Grille protégeant l'accès de l'ancien camp de concentration de Buchenwald, dans l'est de l'Allemagne, sur laquelle on peut lire «Jedem das Seine», qui pourrait se traduire par «chacun reçoit ce qu'il mérite».

Des centaines de nazis toujours en liberté, selon un expert

Des centaines, voire des milliers, d'anciens nazis soupçonnés de crimes de guerre pourraient encore être en liberté, a affirmé jeudi le directeur du Centre Simon-Wiesenthal à Jérusalem, Efraïm Zuroff, reconnu comme un spécialiste mondial de la traque de nazis.
«Ils sont encore des centaines et peut-être des milliers mais la question est de savoir qui peut être traîné en justice», a affirmé M. Zuroff, qui s'exprimait à l'occasion de la Journée internationale du souvenir de l'Holocauste.
D'après lui, la plupart d'entre eux ne seront pas traduits en justice, de nombreux pays n'étant guère disposés à les poursuivre.
Le directeur du Centre Simon-Wiesenthal à Jérusalem, Efraïm Zuroff, est reconnu comme un spécialiste mondial de la traque de nazis.

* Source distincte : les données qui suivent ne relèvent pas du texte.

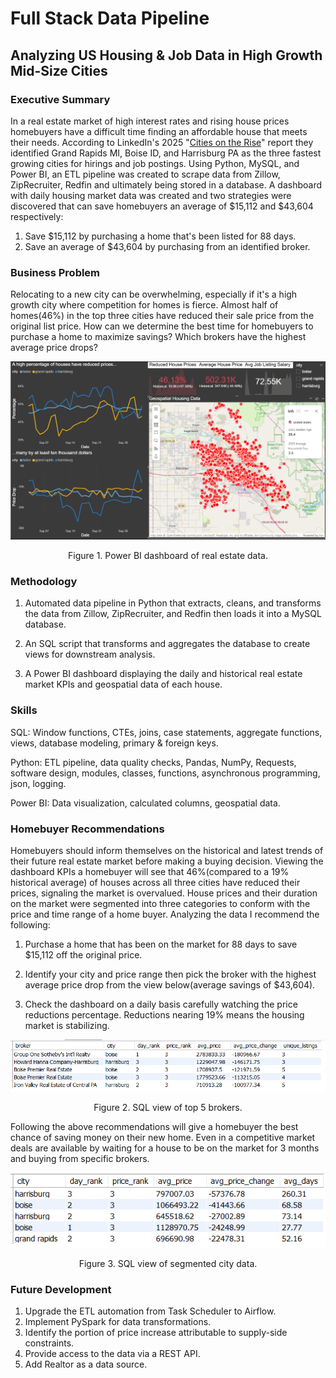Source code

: # Full Stack Data Pipeline 
## Analyzing US Housing & Job Data in High Growth Mid-Size Cities


### Executive Summary 
In a real estate market of high interest rates and rising house prices homebuyers have a difficult time finding an affordable house that meets their needs. According to LinkedIn's 2025 "[Cities on the Rise](https://www.linkedin.com/pulse/linkedin-cities-rise-2025-25-fastest-growing-us-metros-jobs-jqiqc/)" report they identified Grand Rapids MI, Boise ID, and Harrisburg PA as the three fastest growing cities for hirings and job postings. Using Python, MySQL, and Power BI, an ETL pipeline was created to scrape data from Zillow, ZipRecruiter, Redfin and ultimately being stored in a database. A dashboard with daily housing market data was created and two strategies were discovered that can save homebuyers an average of $15,112 and $43,604 respectively: 

1. Save $15,112 by purchasing a home that's been listed for 88 days.  
2. Save an average of $43,604 by purchasing from an identified broker. 


### Business Problem 
Relocating to a new city can be overwhelming, especially if it's a high growth city where competition for homes is fierce. Almost half of homes(46%) in the top three cities have reduced their sale price from the original list price. How can we determine the best time for homebuyers to purchase a home to maximize savings? Which brokers have the highest average price drops? 

![power bi dashboard](power_bi_dashboard.png)
<p align="center">Figure 1. Power BI dashboard of real estate data.</p>

### Methodology 
1. Automated data pipeline in Python that extracts, cleans, and transforms the data from Zillow, ZipRecruiter, and Redfin then loads it into a MySQL database.

2. An SQL script that transforms and aggregates the database to create views for downstream analysis. 

3. A Power BI dashboard displaying the daily and historical real estate market KPIs and geospatial data of each house.  

### Skills 
SQL: Window functions, CTEs, joins, case statements, aggregate functions, views, database modeling, primary & foreign keys. 

Python: ETL pipeline, data quality checks, Pandas, NumPy, Requests, software design, modules, classes, functions, asynchronous programming, json, logging.  

Power BI: Data visualization, calculated columns, geospatial data.

### Homebuyer Recommendations 
Homebuyers should inform themselves on the historical and latest trends of their future real estate market before making a buying decision. Viewing the dashboard KPIs a homebuyer will see that 46%(compared to a 19% historical average) of houses across all three cities have reduced their prices, signaling the market is overvalued. House prices and their duration on the market were segmented into three categories to conform with the price and time range of a home buyer. Analyzing the data I recommend the following: 

1. Purchase a home that has been on the market for 88 days to save $15,112 off the original price.

2. Identify your city and price range then pick the broker with the highest average price drop from the view below(average savings of $43,604). 

3. Check the dashboard on a daily basis carefully watching the price reductions percentage. Reductions nearing 19% means the housing market is stabilizing.    


![Broker data](top5_broker_view.png)
<p align="center">Figure 2. SQL view of top 5 brokers.</p>


Following the above recommendations will give a homebuyer the best chance of saving money on their new home. Even in a competitive market deals are available by waiting for a house to be on the market for 3 months and buying from specific brokers. 

![City data](city_data.png) 
<p align="center">Figure 3. SQL view of segmented city data.</p>

### Future Development 
1. Upgrade the ETL automation from Task Scheduler to Airflow. 
2. Implement PySpark for data transformations.
3. Identify the portion of price increase attributable to supply-side constraints.
4. Provide access to the data via a REST API. 
5. Add Realtor as a data source.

Depuis 2001, 104 anciens nazis ont été condamnés pour leur participation à la Shoah, durant la période où environ 6 millions de juifs ont été assassinés par les nazis et leurs complices, selon les chiffres du Centre Simon-Wiesenthal.
Mais entre avril 2015 et mars 2016, une seule condamnation a été prononcée - cinq ans de prison ferme pour un ancien gardien du camp d'extermination d'Auschwitz âgé de 94 ans, en Allemagne - et seulement deux nouveaux cas ouverts.
«Il va y avoir une augmentation des poursuites en raison des changements dans la politique de la justice allemande», a toutefois expliqué M. Zuroff.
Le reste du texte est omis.